▶ _Assigned task_
Copy out, from the data below, each line in which the word "users" occurs.

Source texts of formatted documents
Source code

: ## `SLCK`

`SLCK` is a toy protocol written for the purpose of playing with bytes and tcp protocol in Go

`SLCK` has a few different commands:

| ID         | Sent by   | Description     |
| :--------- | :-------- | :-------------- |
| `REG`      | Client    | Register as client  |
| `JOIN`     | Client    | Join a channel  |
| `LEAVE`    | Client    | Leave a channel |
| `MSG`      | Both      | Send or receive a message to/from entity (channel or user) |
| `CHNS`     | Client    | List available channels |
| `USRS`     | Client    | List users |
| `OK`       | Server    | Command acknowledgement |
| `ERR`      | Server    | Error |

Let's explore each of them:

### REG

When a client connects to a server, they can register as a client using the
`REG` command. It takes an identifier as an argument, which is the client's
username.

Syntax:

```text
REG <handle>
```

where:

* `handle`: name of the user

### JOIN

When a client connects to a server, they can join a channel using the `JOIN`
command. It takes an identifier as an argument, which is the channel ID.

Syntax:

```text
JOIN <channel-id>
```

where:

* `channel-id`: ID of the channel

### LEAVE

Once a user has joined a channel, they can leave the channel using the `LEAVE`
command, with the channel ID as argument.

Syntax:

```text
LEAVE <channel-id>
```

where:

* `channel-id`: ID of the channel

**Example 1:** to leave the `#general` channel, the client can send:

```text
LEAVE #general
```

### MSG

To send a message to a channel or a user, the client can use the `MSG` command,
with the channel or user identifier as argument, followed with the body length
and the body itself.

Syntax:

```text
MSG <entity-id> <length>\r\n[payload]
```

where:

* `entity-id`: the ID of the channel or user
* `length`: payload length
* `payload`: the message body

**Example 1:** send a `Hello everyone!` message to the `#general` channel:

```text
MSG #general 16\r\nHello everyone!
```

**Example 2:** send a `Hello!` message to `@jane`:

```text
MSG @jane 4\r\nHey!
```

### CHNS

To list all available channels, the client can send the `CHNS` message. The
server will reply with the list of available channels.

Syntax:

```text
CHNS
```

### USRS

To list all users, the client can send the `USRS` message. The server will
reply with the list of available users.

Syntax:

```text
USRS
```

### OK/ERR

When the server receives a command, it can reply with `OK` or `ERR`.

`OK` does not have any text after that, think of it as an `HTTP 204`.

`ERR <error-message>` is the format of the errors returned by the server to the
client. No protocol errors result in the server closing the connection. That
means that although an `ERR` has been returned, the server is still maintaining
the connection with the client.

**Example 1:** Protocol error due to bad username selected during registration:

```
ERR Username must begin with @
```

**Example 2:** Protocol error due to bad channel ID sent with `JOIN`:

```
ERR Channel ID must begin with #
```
--
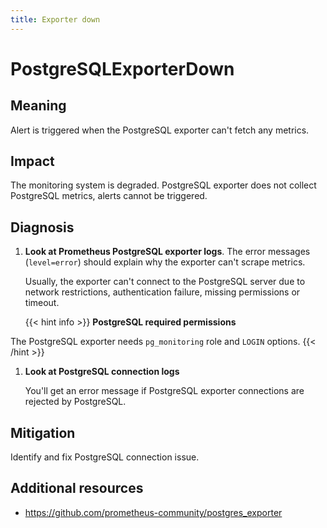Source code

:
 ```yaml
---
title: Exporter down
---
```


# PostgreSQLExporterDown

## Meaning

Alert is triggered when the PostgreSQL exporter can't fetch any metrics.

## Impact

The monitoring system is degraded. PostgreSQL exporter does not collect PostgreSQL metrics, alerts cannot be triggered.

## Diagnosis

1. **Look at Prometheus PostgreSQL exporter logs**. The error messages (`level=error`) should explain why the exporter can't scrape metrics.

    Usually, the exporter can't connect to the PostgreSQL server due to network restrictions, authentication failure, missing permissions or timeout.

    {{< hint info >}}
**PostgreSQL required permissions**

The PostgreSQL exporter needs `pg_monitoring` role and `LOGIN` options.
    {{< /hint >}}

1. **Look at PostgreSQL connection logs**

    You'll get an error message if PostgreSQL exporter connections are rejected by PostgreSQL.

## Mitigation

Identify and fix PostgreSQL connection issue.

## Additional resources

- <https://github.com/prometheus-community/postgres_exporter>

▶ _Exercise result_
| `USRS`     | Client    | List users |
To list all users, the client can send the `USRS` message. The server will
reply with the list of available users.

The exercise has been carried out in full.